- _WHAT IS NEEDED_
Each entry has to be given again in its exact wording, and no picture may appear in the result.
◆ ◆ ◆
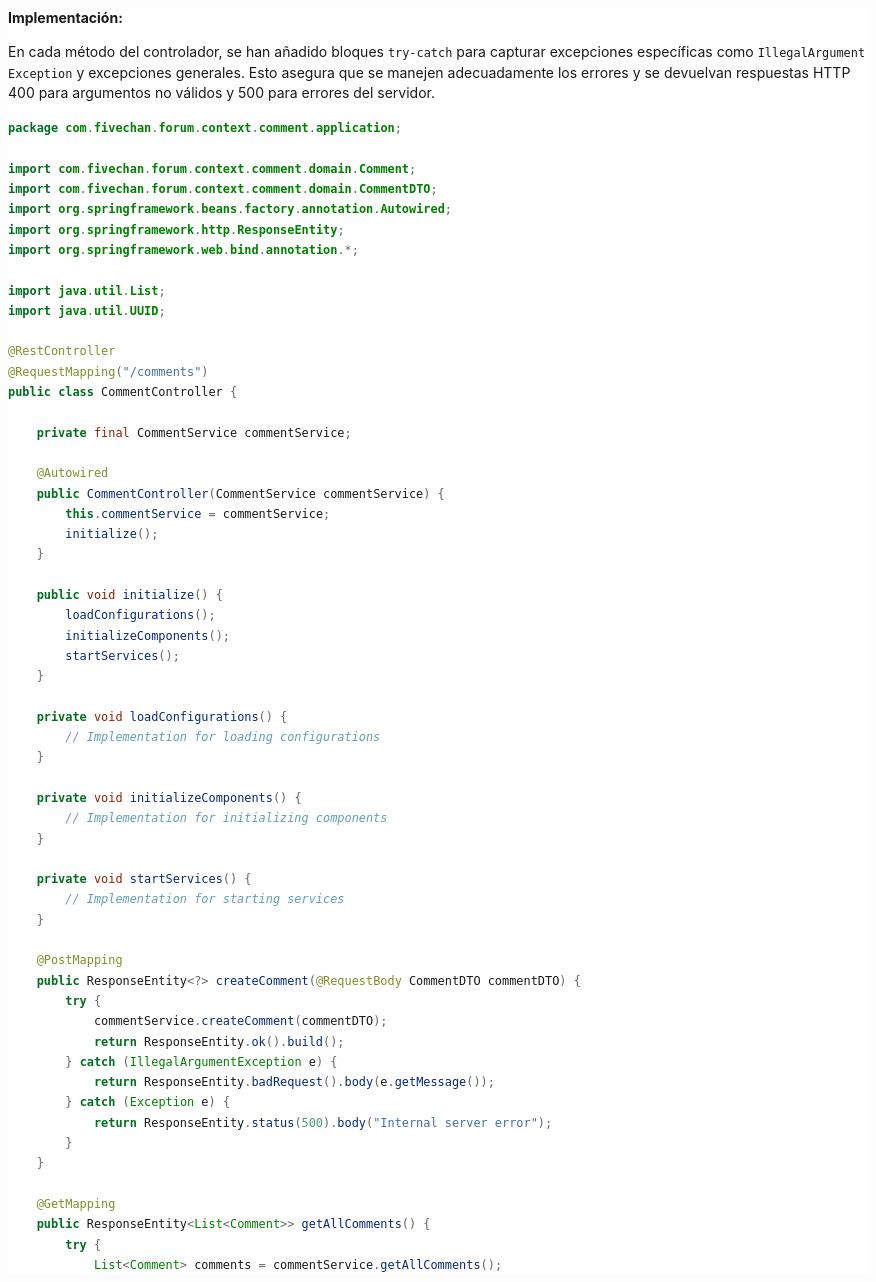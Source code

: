 **Implementación:**

En cada método del controlador, se han añadido bloques `try-catch` para capturar excepciones específicas como `IllegalArgumentException` y excepciones generales. Esto asegura que se manejen adecuadamente los errores y se devuelvan respuestas HTTP 400 para argumentos no válidos y 500 para errores del servidor.

```java
package com.fivechan.forum.context.comment.application;

import com.fivechan.forum.context.comment.domain.Comment;
import com.fivechan.forum.context.comment.domain.CommentDTO;
import org.springframework.beans.factory.annotation.Autowired;
import org.springframework.http.ResponseEntity;
import org.springframework.web.bind.annotation.*;

import java.util.List;
import java.util.UUID;

@RestController
@RequestMapping("/comments")
public class CommentController {

    private final CommentService commentService;

    @Autowired
    public CommentController(CommentService commentService) {
        this.commentService = commentService;
        initialize();
    }

    public void initialize() {
        loadConfigurations();
        initializeComponents();
        startServices();
    }

    private void loadConfigurations() {
        // Implementation for loading configurations
    }

    private void initializeComponents() {
        // Implementation for initializing components
    }

    private void startServices() {
        // Implementation for starting services
    }

    @PostMapping
    public ResponseEntity<?> createComment(@RequestBody CommentDTO commentDTO) {
        try {
            commentService.createComment(commentDTO);
            return ResponseEntity.ok().build();
        } catch (IllegalArgumentException e) {
            return ResponseEntity.badRequest().body(e.getMessage());
        } catch (Exception e) {
            return ResponseEntity.status(500).body("Internal server error");
        }
    }

    @GetMapping
    public ResponseEntity<List<Comment>> getAllComments() {
        try {
            List<Comment> comments = commentService.getAllComments();
```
◆ ◆ ◆
- _TASK RESULT_
Source code

: **Implementación:**

En cada método del controlador, se han añadido bloques `try-catch` para capturar excepciones específicas como `IllegalArgumentException` y excepciones generales. Esto asegura que se manejen adecuadamente los errores y se devuelvan respuestas HTTP 400 para argumentos no válidos y 500 para errores del servidor.

```java
package com.fivechan.forum.context.comment.application;

import com.fivechan.forum.context.comment.domain.Comment;
import com.fivechan.forum.context.comment.domain.CommentDTO;
import org.springframework.beans.factory.annotation.Autowired;
import org.springframework.http.ResponseEntity;
import org.springframework.web.bind.annotation.*;

import java.util.List;
import java.util.UUID;

@RestController
@RequestMapping("/comments")
public class CommentController {

    private final CommentService commentService;

    @Autowired
    public CommentController(CommentService commentService) {
        this.commentService = commentService;
        initialize();
    }

    public void initialize() {
        loadConfigurations();
        initializeComponents();
        startServices();
    }

    private void loadConfigurations() {
        // Implementation for loading configurations
    }

    private void initializeComponents() {
        // Implementation for initializing components
    }

    private void startServices() {
        // Implementation for starting services
    }

    @PostMapping
    public ResponseEntity<?> createComment(@RequestBody CommentDTO commentDTO) {
        try {
            commentService.createComment(commentDTO);
            return ResponseEntity.ok().build();
        } catch (IllegalArgumentException e) {
            return ResponseEntity.badRequest().body(e.getMessage());
        } catch (Exception e) {
            return ResponseEntity.status(500).body("Internal server error");
        }
    }

    @GetMapping
    public ResponseEntity<List<Comment>> getAllComments() {
        try {
            List<Comment> comments = commentService.getAllComments();
```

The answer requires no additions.